However, from its opening strings and the score’s low register brass section, Pearl is a film that positively screams at you that nothing is ok. With its forties style typography and densely saturated 1050s colour palette, Ti West’s latest addition to his X series is a deliberate mess of homages and borrowings.
As Pearl strikes up a casual relationship with the town’s projectionist and chats to her sister-in-law Mitzi, this a deliberately one-note film. Pearl is plainly and patently bonkers. Bad stuff is about to go down and every inflexion is telegraphed well ahead with the subtlety of a fluorescent pitchfork. And normally, this would be a fatal death blow for any film less convinced of its premise – but not Pearl.
Steamrollering towards a local dance audition that could parachute Pearl to a different future, Hitchcock’s Psycho is ready to take over where The Wizard of Oz left off. Whilst Pearl’s Texas may not be Kansas, Mia Goth is completely possessed by her sense of destiny.
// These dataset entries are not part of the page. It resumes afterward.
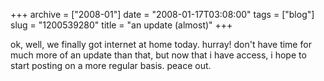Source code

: +++
archive = ["2008-01"]
date = "2008-01-17T03:08:00"
tags = ["blog"]
slug = "1200539280"
title = "an update (almost)"
+++

ok, well, we finally got internet at home today. hurray! don't have time
for much more of an update than that, but now that i have access, i hope
to start posting on a more regular basis. peace out.

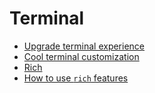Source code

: # Terminal

- [Upgrade terminal experience](https://towardsdatascience.com/maybe-its-time-to-upgrade-your-terminal-experience-a9e12b2af77)
- [Cool terminal customization](https://towardsdatascience.com/how-to-look-like-a-10x-developer-f3d2211cb998)
- [Rich](https://github.com/willmcgugan/rich)
- [How to use `rich` features](https://towardsdatascience.com/rich-generate-rich-and-beautiful-text-in-the-terminal-with-python-541f39abf32e)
Wild-eyed and smiling beatifically whenever the situation calls for it, her performance harks back to a Betty Davis on the prowl, nervously looking for affirmation in everyone she terrifies. Wrestling with whether she’s a “good person”, America’s well-documented need for external validation gets brushed with a brick when she realises that the farm she so desperately wants to escape is the only place that will support her version of reality.
With red flags having been constantly waived by this point, this isn’t a film for surprises but that is its clever conceit. By not attempting to withhold anything from you, you will ultimately crave any kind of hidden secret that Pearl, the film, will delight in denying you.
Sitting through the credits, I have to admit Pearl is one of the most tonally challenging films I’ve watched in a long, long time. From the direction, the score, the scoring and the script, it sails right on the edge of parody without ever capsizing over into it.
See Pearl. Let her knowingly frustrate you. It’ll be worth it.